Candidat et recensement
Jean Pruvost, lexicologue, nous livre l’étymologie du mot « candidat » qui n’avait pas bonne presse à ses débuts et a dû redorer son blason, et celle du mot « recensement », qui n’est pas recension, l’anagramme d’encensoir !
Du candidat aux prometteuses candidatures
«Il n’est pas encore reçu dans une telle charge, il n’est que candidat». C’est ainsi que l’Académie en 1694 exemplifie le candidat défini comme celui qui aspire «à quelque degré, à quelque dignité». Et la Compagnie d’ajouter «qu’il ne se dit guère qu’en raillerie». Ainsi, le candidat n’a pas bonne presse au XVIIe siècle. À dire vrai, il ne prendra son auréole qu’au début du XVIIIe siècle, au moment où le mot commence à désigner la personne qui se présente à un examen, en l’occurrence le doctorat.
Le candidat va dès lors redorer son blason. Il bénéficie en effet d’origines brillantes puisque c’est à partir du latin candidus, c’est-à-dire de la couleur «de la neige des astres», blanc éclatant, qu’est né le candidatus. Ce dernier représentait à Rome l’homme ambitionnant une fonction publique et qui, pour bien montrer la pureté de ses intentions, portait ostensiblement une toge blanche, blanchie à la craie. Ce sont les processus électoraux du XIXe siècle qui firent du candidat un homme de haute ambition, soucieux d’être élu à des fonctions nationales et notamment, à partir de la IIIe République, à la fonction suprême. Sa candidature, mot seulement attesté en 1816, suscita immédiatement la verve des humoristes. Ainsi, en 1819, Béranger chantait-il Le ventru aux élections, en mettant en scène un candidat trop bien nourri : «Electeurs, j’ai sans nul mystère fait de bons dîners l’an passé, on met la table au ministère, renommez-moi, je suis pressé», fait-il dire effectivement au candidat !
À ce prétendant déterminé peut évidemment s’opposer le candidat hésitant. Par exemple S. Pertini, qui fut président de la République italienne, et qui déclarait : «la meilleure part de moi-même me dit de ne pas être candidat, mais comme d’habitude, c’est l’autre qui l’emportera»… Enfin, place aux cruciverbistes avec cette définition facétieuse du candidat, en 1976 : «Homme qui promet». Définition à changer au début du XXIe siècle puisque, pour les élections présidentielles, on a affaire à un homme …ou à une femme.

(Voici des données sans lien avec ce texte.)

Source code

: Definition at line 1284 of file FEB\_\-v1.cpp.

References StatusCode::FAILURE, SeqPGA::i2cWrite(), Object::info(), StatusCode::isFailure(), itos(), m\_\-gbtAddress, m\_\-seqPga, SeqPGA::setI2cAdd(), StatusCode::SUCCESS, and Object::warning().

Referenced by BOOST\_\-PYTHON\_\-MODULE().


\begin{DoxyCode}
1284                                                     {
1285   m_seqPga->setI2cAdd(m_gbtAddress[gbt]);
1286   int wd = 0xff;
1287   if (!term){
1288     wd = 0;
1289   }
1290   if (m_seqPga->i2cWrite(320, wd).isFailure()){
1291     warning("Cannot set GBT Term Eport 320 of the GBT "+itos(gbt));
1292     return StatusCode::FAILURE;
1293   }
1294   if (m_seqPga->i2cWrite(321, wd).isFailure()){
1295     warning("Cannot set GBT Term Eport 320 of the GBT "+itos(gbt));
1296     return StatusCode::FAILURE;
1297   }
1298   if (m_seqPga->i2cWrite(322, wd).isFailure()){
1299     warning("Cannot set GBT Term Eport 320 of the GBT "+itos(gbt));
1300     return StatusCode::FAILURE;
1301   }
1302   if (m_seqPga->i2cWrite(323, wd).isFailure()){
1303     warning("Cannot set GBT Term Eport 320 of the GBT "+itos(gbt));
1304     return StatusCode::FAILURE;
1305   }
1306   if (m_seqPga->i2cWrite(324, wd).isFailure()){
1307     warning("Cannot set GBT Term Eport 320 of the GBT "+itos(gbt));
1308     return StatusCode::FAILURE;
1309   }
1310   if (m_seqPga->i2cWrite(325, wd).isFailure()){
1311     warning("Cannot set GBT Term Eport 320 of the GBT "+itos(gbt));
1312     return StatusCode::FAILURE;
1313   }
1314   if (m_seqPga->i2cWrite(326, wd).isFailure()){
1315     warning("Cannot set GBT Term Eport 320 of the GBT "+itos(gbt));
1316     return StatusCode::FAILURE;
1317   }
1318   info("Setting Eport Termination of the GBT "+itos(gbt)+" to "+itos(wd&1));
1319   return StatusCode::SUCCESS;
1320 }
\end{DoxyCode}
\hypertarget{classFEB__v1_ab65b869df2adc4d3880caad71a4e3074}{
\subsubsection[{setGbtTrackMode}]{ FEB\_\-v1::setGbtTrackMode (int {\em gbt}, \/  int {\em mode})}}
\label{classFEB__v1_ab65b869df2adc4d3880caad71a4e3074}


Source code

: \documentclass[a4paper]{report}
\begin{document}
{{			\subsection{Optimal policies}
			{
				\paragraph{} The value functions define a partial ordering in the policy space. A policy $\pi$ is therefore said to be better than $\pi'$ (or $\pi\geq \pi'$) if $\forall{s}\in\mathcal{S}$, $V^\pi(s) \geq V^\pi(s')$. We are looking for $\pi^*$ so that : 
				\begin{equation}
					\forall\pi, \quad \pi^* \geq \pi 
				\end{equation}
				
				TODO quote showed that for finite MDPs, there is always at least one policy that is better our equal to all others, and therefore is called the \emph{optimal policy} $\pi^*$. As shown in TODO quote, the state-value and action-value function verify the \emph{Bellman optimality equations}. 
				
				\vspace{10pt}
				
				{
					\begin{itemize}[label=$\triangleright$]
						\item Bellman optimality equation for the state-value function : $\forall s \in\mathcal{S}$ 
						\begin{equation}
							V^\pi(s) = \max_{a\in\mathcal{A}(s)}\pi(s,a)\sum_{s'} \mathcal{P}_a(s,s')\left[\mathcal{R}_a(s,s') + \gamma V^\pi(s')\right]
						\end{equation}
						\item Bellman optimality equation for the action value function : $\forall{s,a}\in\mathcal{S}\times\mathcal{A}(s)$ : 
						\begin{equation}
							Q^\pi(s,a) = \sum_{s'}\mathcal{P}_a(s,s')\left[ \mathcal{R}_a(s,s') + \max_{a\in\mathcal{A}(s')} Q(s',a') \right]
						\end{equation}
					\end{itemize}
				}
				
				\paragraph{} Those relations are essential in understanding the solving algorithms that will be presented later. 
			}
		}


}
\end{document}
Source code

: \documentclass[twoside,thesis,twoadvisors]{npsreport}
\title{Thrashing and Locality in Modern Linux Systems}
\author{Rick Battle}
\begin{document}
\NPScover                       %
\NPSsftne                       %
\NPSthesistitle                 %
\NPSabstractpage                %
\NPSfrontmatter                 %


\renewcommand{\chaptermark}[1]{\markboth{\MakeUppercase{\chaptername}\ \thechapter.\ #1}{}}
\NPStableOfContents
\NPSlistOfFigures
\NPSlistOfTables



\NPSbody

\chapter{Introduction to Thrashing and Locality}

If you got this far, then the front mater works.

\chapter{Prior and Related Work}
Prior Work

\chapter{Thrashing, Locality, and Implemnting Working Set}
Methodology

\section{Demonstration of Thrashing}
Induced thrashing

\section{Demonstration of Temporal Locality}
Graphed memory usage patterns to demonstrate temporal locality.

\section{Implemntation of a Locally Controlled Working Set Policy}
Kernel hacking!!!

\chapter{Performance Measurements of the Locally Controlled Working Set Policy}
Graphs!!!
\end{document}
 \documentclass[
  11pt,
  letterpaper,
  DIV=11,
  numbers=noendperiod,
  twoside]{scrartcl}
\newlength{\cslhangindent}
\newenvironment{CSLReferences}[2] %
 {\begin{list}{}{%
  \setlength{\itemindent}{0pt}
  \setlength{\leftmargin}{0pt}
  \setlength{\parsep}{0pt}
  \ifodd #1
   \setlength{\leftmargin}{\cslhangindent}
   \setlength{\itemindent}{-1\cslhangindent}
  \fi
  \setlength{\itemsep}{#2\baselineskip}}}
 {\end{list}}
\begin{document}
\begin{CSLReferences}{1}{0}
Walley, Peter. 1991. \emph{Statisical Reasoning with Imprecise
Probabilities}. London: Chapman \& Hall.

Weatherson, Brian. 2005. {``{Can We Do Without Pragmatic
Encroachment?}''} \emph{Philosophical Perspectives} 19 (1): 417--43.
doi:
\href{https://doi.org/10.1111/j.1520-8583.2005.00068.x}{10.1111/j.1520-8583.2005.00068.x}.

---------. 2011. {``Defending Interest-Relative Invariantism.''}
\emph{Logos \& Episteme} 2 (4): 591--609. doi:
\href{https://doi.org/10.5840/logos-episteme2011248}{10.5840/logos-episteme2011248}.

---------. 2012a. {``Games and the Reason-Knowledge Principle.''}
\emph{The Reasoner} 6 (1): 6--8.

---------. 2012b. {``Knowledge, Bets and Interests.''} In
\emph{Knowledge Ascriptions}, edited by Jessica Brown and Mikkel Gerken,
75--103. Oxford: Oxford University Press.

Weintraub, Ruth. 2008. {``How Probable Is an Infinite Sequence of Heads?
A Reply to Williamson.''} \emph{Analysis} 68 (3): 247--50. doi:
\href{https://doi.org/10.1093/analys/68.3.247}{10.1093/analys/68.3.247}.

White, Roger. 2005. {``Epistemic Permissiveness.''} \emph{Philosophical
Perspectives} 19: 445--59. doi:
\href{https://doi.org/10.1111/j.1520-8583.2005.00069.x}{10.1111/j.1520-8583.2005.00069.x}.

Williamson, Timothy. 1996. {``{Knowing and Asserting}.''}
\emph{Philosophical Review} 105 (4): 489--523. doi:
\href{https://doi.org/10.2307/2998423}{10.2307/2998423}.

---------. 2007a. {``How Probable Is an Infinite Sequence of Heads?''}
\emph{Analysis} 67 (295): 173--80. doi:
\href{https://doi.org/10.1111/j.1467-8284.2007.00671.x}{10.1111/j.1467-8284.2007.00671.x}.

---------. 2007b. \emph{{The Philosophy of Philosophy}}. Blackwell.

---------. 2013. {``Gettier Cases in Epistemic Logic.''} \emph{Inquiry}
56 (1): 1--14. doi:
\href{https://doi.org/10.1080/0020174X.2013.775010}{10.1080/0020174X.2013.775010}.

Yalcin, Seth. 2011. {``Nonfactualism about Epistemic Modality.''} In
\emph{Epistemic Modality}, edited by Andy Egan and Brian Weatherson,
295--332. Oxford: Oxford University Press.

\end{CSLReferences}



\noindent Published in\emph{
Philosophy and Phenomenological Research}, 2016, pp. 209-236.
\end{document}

Du recensement à l’encensoir
Dans les Nouveaux Essais psychologiques (1885), Paul Bourget évoquait «notre âge d’universel recensement». Dix ans auparavant, Larousse signalait dans le Grand Dictionnaire universel que «le recensement est indispensable pour arriver à la juste appréciation des forces d’un État et à la répartition équitable des charges publiques» en ajoutant que, «de tous les travaux statistiques, c’est assurément celui qui a le plus d’importance». Ce que confirme Gide, qui en 1929, dénonçant les abus coloniaux au Congo, rappelle que l’impôt n’y aurait rien d’excessif si, «d’après un recensement vieux de quatre ans, ils n’avaient à payer parfois pour trois ou quatre disparus»…
Construit sur le latin censere, «déclarer solennellement» puis «déclarer la fortune de chacun», le recensement représente d’abord le fait de passer en revue, avant de désigner le dénombrement administratif dès 1798. La pratique en est cependant très ancienne, puisque c’est pour se faire inscrire au deuxième recensement ordonné par Auguste que Joseph et Marie se rendirent à Bethléem où naquit Jésus Christ. La langue hésita entre recensement et recension. Ce dernier est pourtant l’anagramme d’encensoir !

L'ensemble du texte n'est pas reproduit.